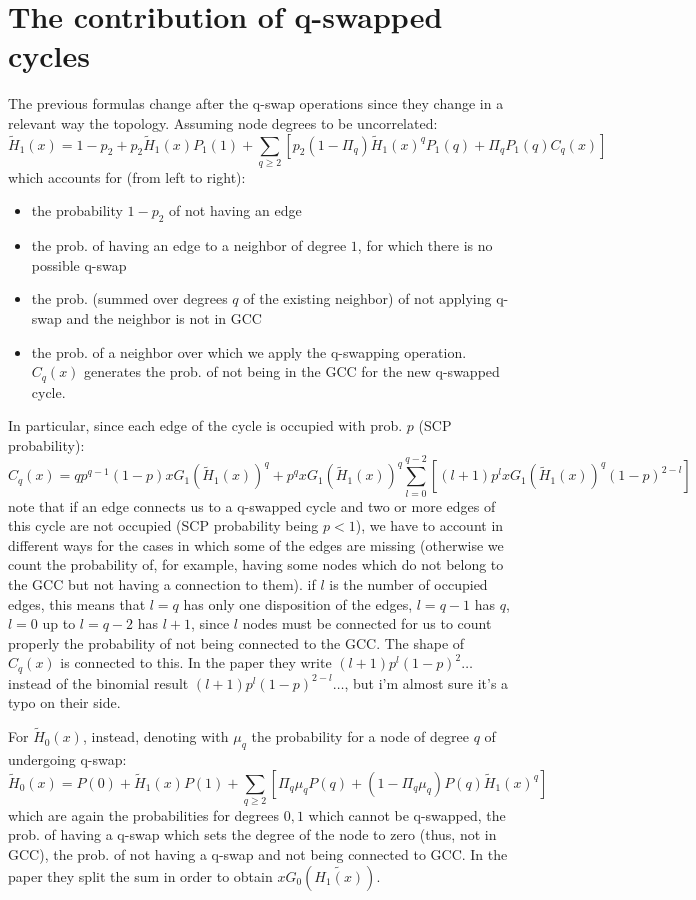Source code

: \section{The contribution of q-swapped cycles}
The previous formulas change after the q-swap operations since they change in a relevant way the topology. Assuming node degrees to be uncorrelated:
\begin{equation}
    \tilde{H}_1(x) = 1-p_2 + p_2\tilde{H}_1(x)P_1(1) + \sum_{q\geq 2}\left[ p_2(1-\Pi_q) \tilde{H}_1(x)^q P_1(q) + \Pi_q P_1(q) C_q(x)\right]
\end{equation}
which accounts for (from left to right):
\begin{itemize}
    \item the probability $1-p_2$ of not having an edge
    \item the prob. of having an edge to a neighbor of degree $1$, for which there is no possible q-swap
    \item the prob. (summed over degrees $q$ of the existing neighbor) of not applying q-swap and the neighbor is not in GCC
    \item the prob. of a neighbor over which we apply the q-swapping operation. $C_q(x)$ generates the prob. of not being in the GCC for the new q-swapped cycle.
\end{itemize}
In particular, since each edge of the cycle is occupied with prob. $p$ (SCP probability):
\begin{equation}
    C_q(x) = qp^{q-1}(1-p)xG_1(\tilde{H}_1(x))^{q} + p^q xG_1(\tilde{H}_1(x))^{q} \sum_{l=0}^{q-2} \left[ (l + 1)p^l xG_1(\tilde{H}_1(x))^{q} (1-p)^{2-l} \right]
\end{equation}
note that if an edge connects us to a q-swapped cycle and two or more edges of this cycle are not occupied (SCP probability being $p < 1$), we have to account in different ways for the cases in which some of the edges are missing (otherwise we count the probability of, for example, having some nodes which do not belong to the GCC but not having a connection to them). if $l$ is the number of occupied edges, this means that $l=q$ has only one disposition of the edges, $l=q-1$ has $q$, $l = 0$ up to $l = q-2$ has $l+1$, since $l$ nodes must be connected for us to count properly the probability of not being connected to the GCC. The shape of $C_q(x)$ is connected to this. In the paper they write $(l+1)p^l(1-p)^2\dots$ instead of the binomial result $(l+1)p^l(1-p)^{2-l}\dots$, but i'm almost sure it's a typo on their side.

For $\tilde{H}_0(x)$, instead, denoting with $\mu_q$ the probability for a node of degree $q$ of undergoing q-swap:
\begin{equation}
    \tilde{H}_0(x) = P(0) + \tilde{H}_1(x)P(1) + \sum_{q\geq 2}\left[ \Pi_q \mu_q P(q) + (1 - \Pi_q \mu_q) P(q) \tilde{H}_1(x)^q\right]
\end{equation}
which are again the probabilities for degrees $0, 1$ which cannot be q-swapped, the prob. of having a q-swap which sets the degree of the node to zero (thus, not in GCC), the prob. of not having a q-swap and not being connected to GCC. In the paper they split the sum in order to obtain $xG_0(\tilde{H_1(x)})$.

\newpage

Try it> Identify the lines in the entries above that contain "connected", then copy them out.

Completed exercise>
note that if an edge connects us to a q-swapped cycle and two or more edges of this cycle are not occupied (SCP probability being $p < 1$), we have to account in different ways for the cases in which some of the edges are missing (otherwise we count the probability of, for example, having some nodes which do not belong to the GCC but not having a connection to them). if $l$ is the number of occupied edges, this means that $l=q$ has only one disposition of the edges, $l=q-1$ has $q$, $l = 0$ up to $l = q-2$ has $l+1$, since $l$ nodes must be connected for us to count properly the probability of not being connected to the GCC. The shape of $C_q(x)$ is connected to this. In the paper they write $(l+1)p^l(1-p)^2\dots$ instead of the binomial result $(l+1)p^l(1-p)^{2-l}\dots$, but i'm almost sure it's a typo on their side.
which are again the probabilities for degrees $0, 1$ which cannot be q-swapped, the prob. of having a q-swap which sets the degree of the node to zero (thus, not in GCC), the prob. of not having a q-swap and not being connected to GCC. In the paper they split the sum in order to obtain $xG_0(\tilde{H_1(x)})$.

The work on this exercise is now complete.